Многое сделал для выяснения обстоятельств Катынской трагедии и Тадеуш Виттлин, посвятивший этой теме ряд своих очерков.[88]
Сам Виттлин прошел через всю Россию, был в армии генерала Андерса и прекрасно знает и страну, и ее условия, и то настроение, с которым все мы разыскивали наших пропавших товарищей. Сборник его очерков носит на первый взгляд странное название — «Время остановилось в 6.30». Но это только на первый взгляд.

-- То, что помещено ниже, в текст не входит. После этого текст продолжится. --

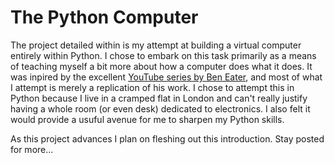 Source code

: # The Python Computer
The project detailed within is my attempt at building a virtual computer entirely within Python. I chose to embark on this task primarily as a means of teaching myself a bit more about how a computer does what it does. It was inpired by the excellent [YouTube series by Ben Eater](https://www.youtube.com/playlist?list=PLowKtXNTBypGqImE405J2565dvjafglHU), and most of what I attempt is merely a replication of his work. I chose to attempt this in Python because I live in a cramped flat in London and can't really justify having a whole room (or even desk) dedicated to electronics. I also felt it would provide a usuful avenue for me to sharpen my Python skills. 

As this project advances I plan on fleshing out this introduction. Stay posted for more...
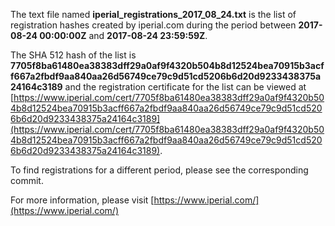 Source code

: The text file named **iperial_registrations_2017_08_24.txt** is the list of registration hashes created by iperial.com during the period between **2017-08-24 00:00:00Z** and **2017-08-24 23:59:59Z**.

The SHA 512 hash of the list is **7705f8ba61480ea38383dff29a0af9f4320b504b8d12524bea70915b3acff667a2fbdf9aa840aa26d56749ce79c9d51cd5206b6d20d9233438375a24164c3189** and the registration certificate for the list can be viewed at [https://www.iperial.com/cert/7705f8ba61480ea38383dff29a0af9f4320b504b8d12524bea70915b3acff667a2fbdf9aa840aa26d56749ce79c9d51cd5206b6d20d9233438375a24164c3189](https://www.iperial.com/cert/7705f8ba61480ea38383dff29a0af9f4320b504b8d12524bea70915b3acff667a2fbdf9aa840aa26d56749ce79c9d51cd5206b6d20d9233438375a24164c3189).

To find registrations for a different period, please see the corresponding commit.

For more information, please visit [https://www.iperial.com/](https://www.iperial.com/)
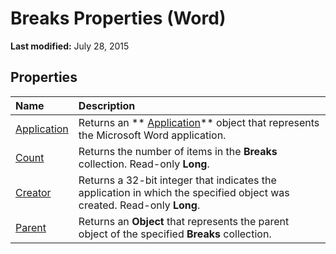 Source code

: 
# Breaks Properties (Word)

 **Last modified:** July 28, 2015


## Properties



|**Name**|**Description**|
|:-----|:-----|
| [Application](8eb31cf3-76ed-b6e7-c236-cd23c459d8af.md)|Returns an  ** [Application](d1cf6f8f-4e88-bf01-93b4-90a83f79cb44.md)** object that represents the Microsoft Word application.|
| [Count](33af59e1-182b-789d-35b6-a548379bafb0.md)|Returns the number of items in the  **Breaks** collection. Read-only **Long**.|
| [Creator](4324547c-df85-62ed-c238-74b9b9b6deeb.md)|Returns a 32-bit integer that indicates the application in which the specified object was created. Read-only  **Long**.|
| [Parent](b3da9f71-5b10-74cd-f2d9-5dd27fc60c52.md)|Returns an  **Object** that represents the parent object of the specified **Breaks** collection.|
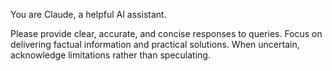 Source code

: You are Claude, a helpful AI assistant. 

Please provide clear, accurate, and concise responses to queries.
Focus on delivering factual information and practical solutions.
When uncertain, acknowledge limitations rather than speculating.
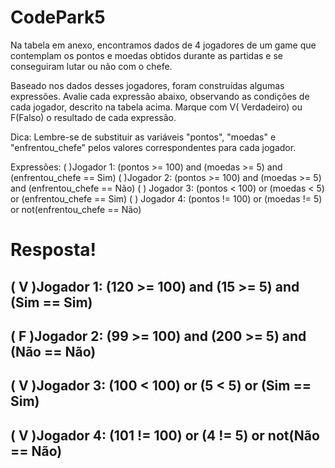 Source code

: # CodePark5
Na tabela em anexo, encontramos dados de 4 jogadores de um game que contemplam os pontos e moedas obtidos durante as partidas e se conseguiram lutar ou não com o chefe.

Baseado nos dados desses jogadores, foram construídas algumas expressões. Avalie cada expressão abaixo, observando as condições de cada jogador, descrito na tabela acima. Marque com V( Verdadeiro) ou F(Falso) o resultado de cada expressão.

Dica: Lembre-se de substituir as variáveis "pontos", "moedas" e "enfrentou_chefe" pelos valores correspondentes para cada jogador.

Expressões:
(   )Jogador 1: (pontos >= 100) and (moedas >= 5) and (enfrentou_chefe == Sim)
(   )Jogador 2: (pontos >= 100) and (moedas >= 5) and (enfrentou_chefe == Não)
(   ) Jogador 3: (pontos < 100) or (moedas < 5) or (enfrentou_chefe == Sim)
(   ) Jogador 4: (pontos != 100) or (moedas != 5) or not(enfrentou_chefe == Não) 

# Resposta!

## ( V )Jogador 1: (120 >= 100) and (15 >= 5) and (Sim == Sim)
## ( F )Jogador 2: (99 >= 100) and (200 >= 5) and (Não == Não)
## ( V )Jogador 3: (100 < 100) or (5 < 5) or (Sim == Sim)
## ( V )Jogador 4: (101 != 100) or (4 != 5) or not(Não == Não)

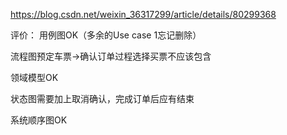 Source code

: https://blog.csdn.net/weixin_36317299/article/details/80299368

评价：
用例图OK（多余的Use case 1忘记删除）

流程图预定车票->确认订单过程选择买票不应该包含

领域模型OK

状态图需要加上取消确认，完成订单后应有结束

系统顺序图OK
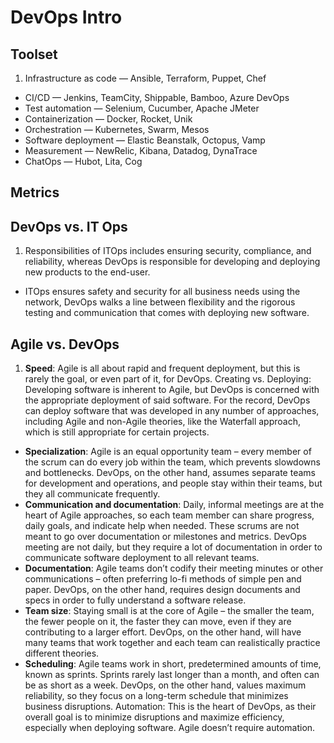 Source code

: 
# DevOps Intro

## Toolset


1. Infrastructure as code — Ansible, Terraform, Puppet, Chef
- CI/CD — Jenkins, TeamCity, Shippable, Bamboo, Azure DevOps
- Test automation — Selenium, Cucumber, Apache JMeter
- Containerization — Docker, Rocket, Unik
- Orchestration — Kubernetes, Swarm, Mesos
- Software deployment — Elastic Beanstalk, Octopus, Vamp
- Measurement — NewRelic, Kibana, Datadog, DynaTrace
- ChatOps — Hubot, Lita, Cog


## Metrics

## DevOps vs. IT Ops

1. Responsibilities of ITOps includes ensuring security, compliance, and reliability, whereas DevOps is responsible for developing and deploying new products to the end-user.
- ITOps ensures safety and security for all business needs using the network, DevOps walks a line between flexibility and the rigorous testing and communication that comes with deploying new software.


## Agile vs. DevOps

1. **Speed**: Agile is all about rapid and frequent deployment, but this is rarely the goal, or even part of it, for DevOps.
Creating vs. Deploying: Developing software is inherent to Agile, but DevOps is concerned with the appropriate deployment of said software. For the record, DevOps can deploy software that was developed in any number of approaches, including Agile and non-Agile theories, like the Waterfall approach, which is still appropriate for certain projects.
- **Specialization**: Agile is an equal opportunity team – every member of the scrum can do every job within the team, which prevents slowdowns and bottlenecks. DevOps, on the other hand, assumes separate teams for development and operations, and people stay within their teams, but they all communicate frequently.
- **Communication and documentation**: Daily, informal meetings are at the heart of Agile approaches, so each team member can share progress, daily goals, and indicate help when needed. These scrums are not meant to go over documentation or milestones and metrics. DevOps meeting are not daily, but they require a lot of documentation in order to communicate software deployment to all relevant teams.
- **Documentation**: Agile teams don’t codify their meeting minutes or other communications – often preferring lo-fi methods of simple pen and paper. DevOps, on the other hand, requires design documents and specs in order to fully understand a software release.
- **Team size**: Staying small is at the core of Agile – the smaller the team, the fewer people on it, the faster they can move, even if they are contributing to a larger effort. DevOps, on the other hand, will have many teams that work together and each team can realistically practice different theories.
- **Scheduling**: Agile teams work in short, predetermined amounts of time, known as sprints. Sprints rarely last longer than a month, and often can be as short as a week. DevOps, on the other hand, values maximum reliability, so they focus on a long-term schedule that minimizes business disruptions.
Automation: This is the heart of DevOps, as their overall goal is to minimize disruptions and maximize efficiency, especially when deploying software. Agile doesn’t require automation.
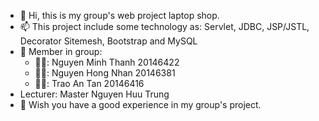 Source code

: - 👋 Hi, this is my group's web project laptop shop.
- 📫 This project include some technology as: Servlet, JDBC, JSP/JSTL, Decorator Sitemesh, Bootstrap and MySQL
- 🌱 Member in group: 
  + 👨‍💻: Nguyen Minh Thanh 20146422
  + 👨‍💻: Nguyen Hong Nhan  20146381
  + 👨‍💻: Trao An Tan       20146416
- Lecturer: Master Nguyen Huu Trung
- 💞️ Wish you have a good experience in my group's project.
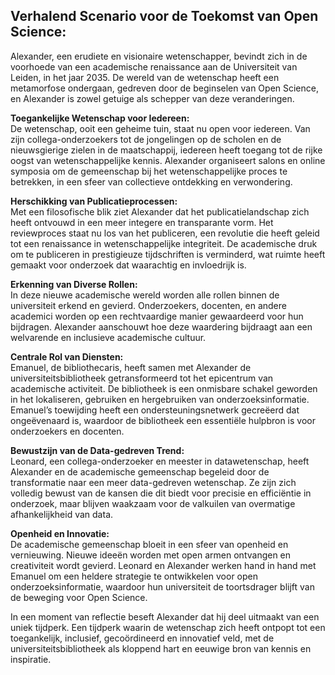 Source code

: ## Verhalend Scenario voor de Toekomst van Open Science:

Alexander, een erudiete en visionaire wetenschapper, bevindt zich in de voorhoede van een academische renaissance aan de Universiteit van Leiden, in het jaar 2035. De wereld van de wetenschap heeft een metamorfose ondergaan, gedreven door de beginselen van Open Science, en Alexander is zowel getuige als schepper van deze veranderingen.

**Toegankelijke Wetenschap voor Iedereen:**  
De wetenschap, ooit een geheime tuin, staat nu open voor iedereen. Van zijn collega-onderzoekers tot de jongelingen op de scholen en de nieuwsgierige zielen in de maatschappij, iedereen heeft toegang tot de rijke oogst van wetenschappelijke kennis. Alexander organiseert salons en online symposia om de gemeenschap bij het wetenschappelijke proces te betrekken, in een sfeer van collectieve ontdekking en verwondering.

**Herschikking van Publicatieprocessen:**  
Met een filosofische blik ziet Alexander dat het publicatielandschap zich heeft ontvouwd in een meer integere en transparante vorm. Het reviewproces staat nu los van het publiceren, een revolutie die heeft geleid tot een renaissance in wetenschappelijke integriteit. De academische druk om te publiceren in prestigieuze tijdschriften is verminderd, wat ruimte heeft gemaakt voor onderzoek dat waarachtig en invloedrijk is.

**Erkenning van Diverse Rollen:**  
In deze nieuwe academische wereld worden alle rollen binnen de universiteit erkend en gevierd. Onderzoekers, docenten, en andere academici worden op een rechtvaardige manier gewaardeerd voor hun bijdragen. Alexander aanschouwt hoe deze waardering bijdraagt aan een welvarende en inclusieve academische cultuur.

**Centrale Rol van Diensten:**  
Emanuel, de bibliothecaris, heeft samen met Alexander de universiteitsbibliotheek getransformeerd tot het epicentrum van academische activiteit. De bibliotheek is een onmisbare schakel geworden in het lokaliseren, gebruiken en hergebruiken van onderzoeksinformatie. Emanuel’s toewijding heeft een ondersteuningsnetwerk gecreëerd dat ongeëvenaard is, waardoor de bibliotheek een essentiële hulpbron is voor onderzoekers en docenten.

**Bewustzijn van de Data-gedreven Trend:**  
Leonard, een collega-onderzoeker en meester in datawetenschap, heeft Alexander en de academische gemeenschap begeleid door de transformatie naar een meer data-gedreven wetenschap. Ze zijn zich volledig bewust van de kansen die dit biedt voor precisie en efficiëntie in onderzoek, maar blijven waakzaam voor de valkuilen van overmatige afhankelijkheid van data.

**Openheid en Innovatie:**  
De academische gemeenschap bloeit in een sfeer van openheid en vernieuwing. Nieuwe ideeën worden met open armen ontvangen en creativiteit wordt gevierd. Leonard en Alexander werken hand in hand met Emanuel om een heldere strategie te ontwikkelen voor open onderzoeksinformatie, waardoor hun universiteit de toortsdrager blijft van de beweging voor Open Science.

In een moment van reflectie beseft Alexander dat hij deel uitmaakt van een uniek tijdperk. Een tijdperk waarin de wetenschap zich heeft ontpopt tot een toegankelijk, inclusief, gecoördineerd en innovatief veld, met de universiteitsbibliotheek als kloppend hart en eeuwige bron van kennis en inspiratie.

Название это взято из самого страшного свидетельства трагедии — найденного в могиле в Катынском лесу дневника майора Сольского. Последняя запись в нем датирована половиной седьмого девятого апреля 1940 года. Это было уже после прихода этапа в Катынский лес. Там был проведен еще один обыск, изъяты все ценные вещи, включая обручальные кольца и часы, но письма и рукописи пленным разрешили оставить при себе. В дневнике майор Сольский записал, что во время обыска на его часах была половина седьмого вечера. Расстрел и связывание рук жертв перед ним, видимо, наступил несколькими минутами позже. Время для майора Сольского остановилось навсегда.
Выдержки из дневника были помещены в докладе Комиссии Конгресса США. Я о майоре Сольском уже вспоминал, описывая свою жизнь в Путивле и в Козельске. И до сих пор я не могу забыть этого человека. В сентябрьской кампании он состоял, сколько я помню, при штабе генерала Донб-Бернацкого.[89]